**Problem requirements**
What should be copied is the stretch of entries below from the line with "5:30 en la Casa de las Tres Campanas" up to and including the line with "I have also", exactly and without images.

**Data in this exercise**
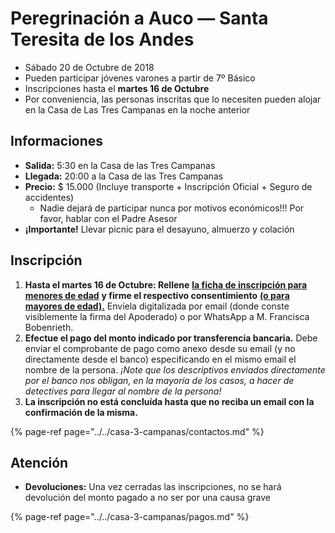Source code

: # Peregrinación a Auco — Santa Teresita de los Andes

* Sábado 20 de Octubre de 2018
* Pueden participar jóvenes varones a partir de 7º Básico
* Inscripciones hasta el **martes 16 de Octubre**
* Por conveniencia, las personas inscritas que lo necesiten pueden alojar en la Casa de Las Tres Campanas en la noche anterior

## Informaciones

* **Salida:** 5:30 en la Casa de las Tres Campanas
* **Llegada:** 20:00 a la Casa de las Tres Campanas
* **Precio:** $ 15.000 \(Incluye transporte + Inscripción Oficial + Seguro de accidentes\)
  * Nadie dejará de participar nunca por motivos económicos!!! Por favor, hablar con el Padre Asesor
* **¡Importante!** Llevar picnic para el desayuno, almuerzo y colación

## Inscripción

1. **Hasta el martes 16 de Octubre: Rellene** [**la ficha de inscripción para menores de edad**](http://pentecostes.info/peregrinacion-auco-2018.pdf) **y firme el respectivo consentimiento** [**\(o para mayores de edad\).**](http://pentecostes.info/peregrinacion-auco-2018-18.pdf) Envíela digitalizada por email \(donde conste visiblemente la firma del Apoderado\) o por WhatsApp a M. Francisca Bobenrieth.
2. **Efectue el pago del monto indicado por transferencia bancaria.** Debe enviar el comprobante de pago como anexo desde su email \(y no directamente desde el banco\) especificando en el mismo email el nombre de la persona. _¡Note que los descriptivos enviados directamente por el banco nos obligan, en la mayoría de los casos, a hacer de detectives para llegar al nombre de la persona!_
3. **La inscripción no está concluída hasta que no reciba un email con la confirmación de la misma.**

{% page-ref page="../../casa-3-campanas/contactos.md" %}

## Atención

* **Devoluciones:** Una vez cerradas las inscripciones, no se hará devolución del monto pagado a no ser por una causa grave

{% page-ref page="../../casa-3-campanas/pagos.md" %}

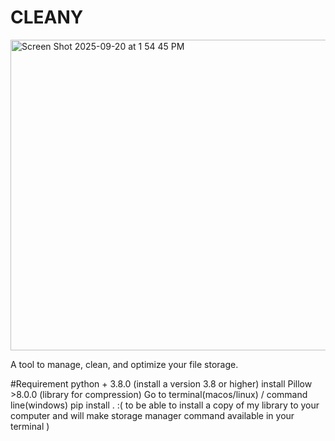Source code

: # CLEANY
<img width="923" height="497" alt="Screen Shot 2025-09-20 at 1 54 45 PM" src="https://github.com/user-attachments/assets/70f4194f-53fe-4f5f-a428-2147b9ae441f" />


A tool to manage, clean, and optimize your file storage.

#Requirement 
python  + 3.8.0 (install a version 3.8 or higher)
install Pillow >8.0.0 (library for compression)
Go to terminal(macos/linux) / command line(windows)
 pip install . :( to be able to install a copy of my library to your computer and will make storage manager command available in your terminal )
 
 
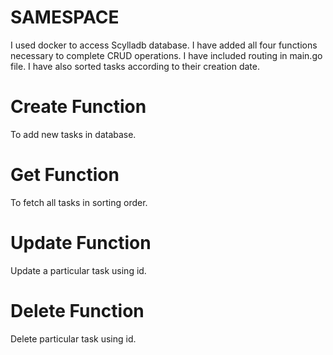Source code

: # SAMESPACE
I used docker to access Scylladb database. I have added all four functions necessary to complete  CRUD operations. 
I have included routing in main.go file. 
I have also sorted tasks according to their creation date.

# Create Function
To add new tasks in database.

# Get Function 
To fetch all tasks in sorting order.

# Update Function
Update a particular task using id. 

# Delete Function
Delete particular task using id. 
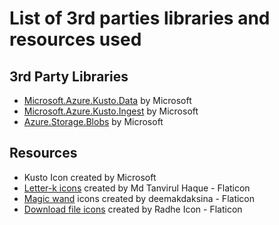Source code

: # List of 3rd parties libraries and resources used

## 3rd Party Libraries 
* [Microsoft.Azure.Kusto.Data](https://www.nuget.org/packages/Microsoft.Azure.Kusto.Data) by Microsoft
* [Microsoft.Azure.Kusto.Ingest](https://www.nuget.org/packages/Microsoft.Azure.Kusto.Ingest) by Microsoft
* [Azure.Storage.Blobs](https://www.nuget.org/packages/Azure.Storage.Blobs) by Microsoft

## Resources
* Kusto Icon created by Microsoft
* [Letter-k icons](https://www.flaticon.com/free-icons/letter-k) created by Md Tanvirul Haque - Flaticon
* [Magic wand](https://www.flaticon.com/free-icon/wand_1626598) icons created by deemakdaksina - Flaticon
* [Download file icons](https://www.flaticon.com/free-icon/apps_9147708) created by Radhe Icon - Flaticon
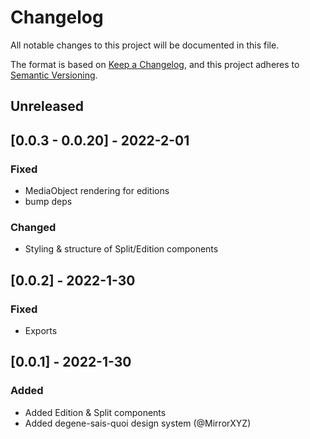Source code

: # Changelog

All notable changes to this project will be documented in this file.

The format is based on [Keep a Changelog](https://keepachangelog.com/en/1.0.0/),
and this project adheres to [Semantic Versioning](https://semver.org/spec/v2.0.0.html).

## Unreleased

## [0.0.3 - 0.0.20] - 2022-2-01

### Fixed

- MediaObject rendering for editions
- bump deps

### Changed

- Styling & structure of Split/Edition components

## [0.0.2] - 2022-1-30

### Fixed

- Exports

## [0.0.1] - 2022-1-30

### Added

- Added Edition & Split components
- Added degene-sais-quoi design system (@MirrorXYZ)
---
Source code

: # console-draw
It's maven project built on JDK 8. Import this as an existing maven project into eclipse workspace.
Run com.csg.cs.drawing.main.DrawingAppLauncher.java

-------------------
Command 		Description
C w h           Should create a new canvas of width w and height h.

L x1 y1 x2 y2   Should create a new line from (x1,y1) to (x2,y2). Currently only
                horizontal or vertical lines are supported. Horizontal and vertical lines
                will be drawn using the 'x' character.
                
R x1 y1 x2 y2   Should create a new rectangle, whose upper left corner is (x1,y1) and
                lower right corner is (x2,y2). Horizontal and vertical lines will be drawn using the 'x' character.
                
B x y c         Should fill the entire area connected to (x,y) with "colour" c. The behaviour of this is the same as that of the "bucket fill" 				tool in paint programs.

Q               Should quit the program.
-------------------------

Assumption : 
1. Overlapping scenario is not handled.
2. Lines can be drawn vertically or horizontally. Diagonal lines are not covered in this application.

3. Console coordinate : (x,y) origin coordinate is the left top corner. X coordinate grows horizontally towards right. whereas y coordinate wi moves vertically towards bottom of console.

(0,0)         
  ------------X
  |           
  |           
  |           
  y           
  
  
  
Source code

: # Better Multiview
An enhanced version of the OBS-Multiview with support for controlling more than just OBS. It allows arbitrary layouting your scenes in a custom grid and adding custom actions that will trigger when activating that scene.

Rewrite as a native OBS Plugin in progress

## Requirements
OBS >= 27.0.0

**Solution for this problem**
* **Salida:** 5:30 en la Casa de las Tres Campanas
* **Llegada:** 20:00 a la Casa de las Tres Campanas
* **Precio:** $ 15.000 \(Incluye transporte + Inscripción Oficial + Seguro de accidentes\)
  * Nadie dejará de participar nunca por motivos económicos!!! Por favor, hablar con el Padre Asesor
* **¡Importante!** Llevar picnic para el desayuno, almuerzo y colación

## Inscripción

1. **Hasta el martes 16 de Octubre: Rellene** [**la ficha de inscripción para menores de edad**](http://pentecostes.info/peregrinacion-auco-2018.pdf) **y firme el respectivo consentimiento** [**\(o para mayores de edad\).**](http://pentecostes.info/peregrinacion-auco-2018-18.pdf) Envíela digitalizada por email \(donde conste visiblemente la firma del Apoderado\) o por WhatsApp a M. Francisca Bobenrieth.
2. **Efectue el pago del monto indicado por transferencia bancaria.** Debe enviar el comprobante de pago como anexo desde su email \(y no directamente desde el banco\) especificando en el mismo email el nombre de la persona. _¡Note que los descriptivos enviados directamente por el banco nos obligan, en la mayoría de los casos, a hacer de detectives para llegar al nombre de la persona!_
3. **La inscripción no está concluída hasta que no reciba un email con la confirmación de la misma.**

{% page-ref page="../../casa-3-campanas/contactos.md" %}

## Atención

* **Devoluciones:** Una vez cerradas las inscripciones, no se hará devolución del monto pagado a no ser por una causa grave

{% page-ref page="../../casa-3-campanas/pagos.md" %}

Source code

: # CLEANY
<img width="923" height="497" alt="Screen Shot 2025-09-20 at 1 54 45 PM" src="https://github.com/user-attachments/assets/70f4194f-53fe-4f5f-a428-2147b9ae441f" />


A tool to manage, clean, and optimize your file storage.

#Requirement 
python  + 3.8.0 (install a version 3.8 or higher)
install Pillow >8.0.0 (library for compression)
Go to terminal(macos/linux) / command line(windows)
 pip install . :( to be able to install a copy of my library to your computer and will make storage manager command available in your terminal )
 
 
Source code

: # SAMESPACE
I used docker to access Scylladb database. I have added all four functions necessary to complete  CRUD operations. 
I have included routing in main.go file. 
I have also sorted tasks according to their creation date.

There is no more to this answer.